◆ WHAT YOU WILL DO:
Show each line of the data below in which "begin" occurs.

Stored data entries
--

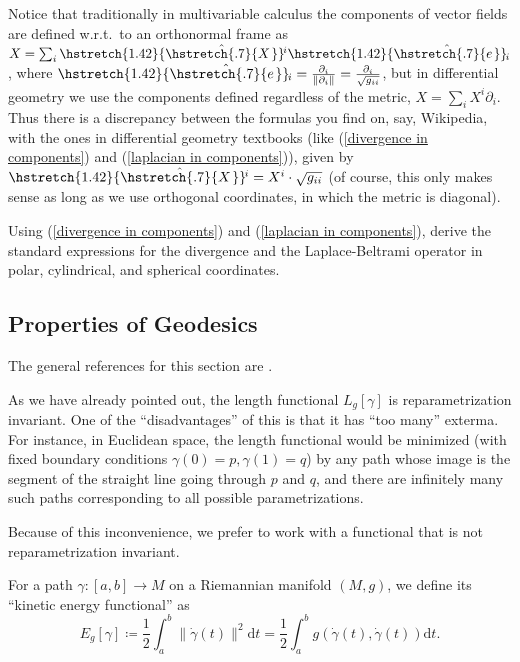 \documentclass[english,letterpaper]{article}%
\numberwithin{equation}{section}
\numberwithin{figure}{section}
\numberwithin{table}{section}
\theoremstyle{definition}
\theoremstyle{definition}
\theoremstyle{definition}
\theoremstyle{plain}
\theoremstyle{plain}
\theoremstyle{plain}
\theoremstyle{plain}
\theoremstyle{remark}
\theoremstyle{remark}
\newcommand{\dd}{{\mathrm{d}}}
\newcommand\wh[1]{\hstretch{1.42}{\hat{\hstretch{.7}{#1\mkern2mu}}}\mkern-2mu} %
\begin{document}
\begin{rem}
    Notice that traditionally in multivariable calculus the components of vector fields are defined w.r.t.\ to an orthonormal frame as $X=\sum_i \wh{X}^i \wh{e}_i$, where $\wh{e}_i=\frac{\partial_i}{\lVert \partial_i\lVert}=\frac{\partial_i}{\sqrt{g_{ii}}}$, but in differential geometry we use the components defined regardless of the metric, $X=\sum_i X^i \partial_i$. Thus there is a discrepancy between the formulas you find on, say, Wikipedia, with the ones in differential geometry textbooks (like (\ref{divergence in components}) and (\ref{laplacian in components})), given by $\wh{X}^i=X^i\cdot \sqrt{g_{ii}}$ (of course, this only makes sense as long as we use orthogonal coordinates, in which the metric is diagonal).
\end{rem}

\begin{xca}
    Using (\ref{divergence in components}) and (\ref{laplacian in components}), derive the standard expressions for the divergence and the Laplace-Beltrami operator in polar, cylindrical, and spherical  coordinates. 
\end{xca}




\subsection{Properties of Geodesics}


The general references for this section are \cite{Jost,Milnor}.

As we have already pointed out, the length functional $L_g[\gamma]$ is reparametrization invariant. One of the ``disadvantages'' of this is that it has ``too many'' exterma. For instance, in Euclidean space, the length functional would be minimized (with fixed boundary conditions $\gamma(0)=p,\gamma(1)=q$) by any path whose image is the segment of the straight line going through $p$ and $q$, and there are infinitely many such paths corresponding to all possible parametrizations.

Because of this inconvenience, we prefer to work with a functional that is not reparametrization invariant.

\begin{defn}
    For a path $\gamma:[a,b]\to M$ on a Riemannian manifold $(M,g)$, we define its ``kinetic energy functional'' as
    \[E_g[\gamma]\coloneqq \frac12 \int_a^b \lVert \dot\gamma(t)\rVert^2\dd t=\frac12 \int_a^b g(\dot\gamma(t),\dot\gamma(t))\dd t.\]
\end{defn}
\end{document}
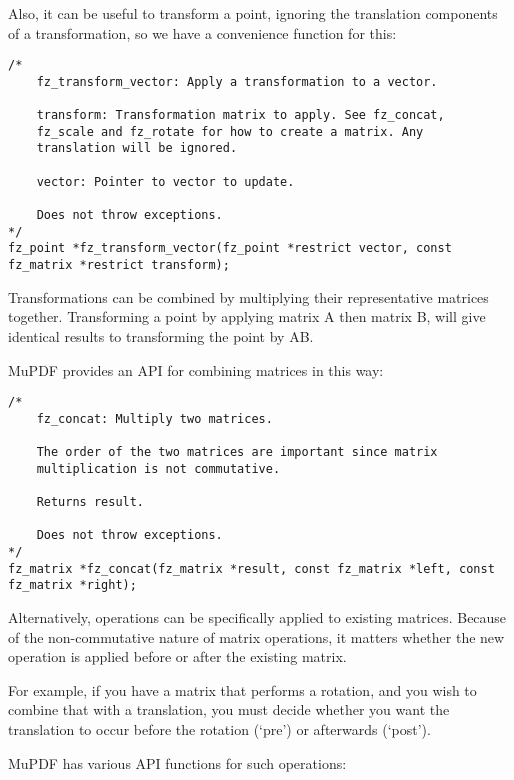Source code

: \documentclass[oneside]{book}
\begin{document}
Also, it can be useful to transform a point, ignoring the translation components of a transformation, so we have a convenience function for this:

\begin{lstlisting}
/*
	fz_transform_vector: Apply a transformation to a vector.

	transform: Transformation matrix to apply. See fz_concat,
	fz_scale and fz_rotate for how to create a matrix. Any
	translation will be ignored.

	vector: Pointer to vector to update.

	Does not throw exceptions.
*/
fz_point *fz_transform_vector(fz_point *restrict vector, const fz_matrix *restrict transform);
\end{lstlisting}

Transformations can be combined by multiplying their representative matrices together. Transforming a point by applying matrix A then matrix B, will give identical results to transforming the point by AB.

MuPDF provides an API for combining matrices in this way:

\begin{lstlisting}
/*
	fz_concat: Multiply two matrices.

	The order of the two matrices are important since matrix
	multiplication is not commutative.

	Returns result.

	Does not throw exceptions.
*/
fz_matrix *fz_concat(fz_matrix *result, const fz_matrix *left, const fz_matrix *right);
\end{lstlisting}

Alternatively, operations can be specifically applied to existing matrices. Because of the non-commutative nature of matrix operations, it matters whether the new operation is applied before or after the existing matrix.

For example, if you have a matrix that performs a rotation, and you wish to combine that with a translation, you must decide whether you want the translation to occur before the rotation (`pre') or afterwards (`post').

MuPDF has various API functions for such operations:
\end{document}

--

◆ RESPONSE TO THE EXERCISE:
\begin{document}
\begin{rem}
\begin{xca}
\begin{defn}
\begin{document}
\begin{lstlisting}
\begin{lstlisting}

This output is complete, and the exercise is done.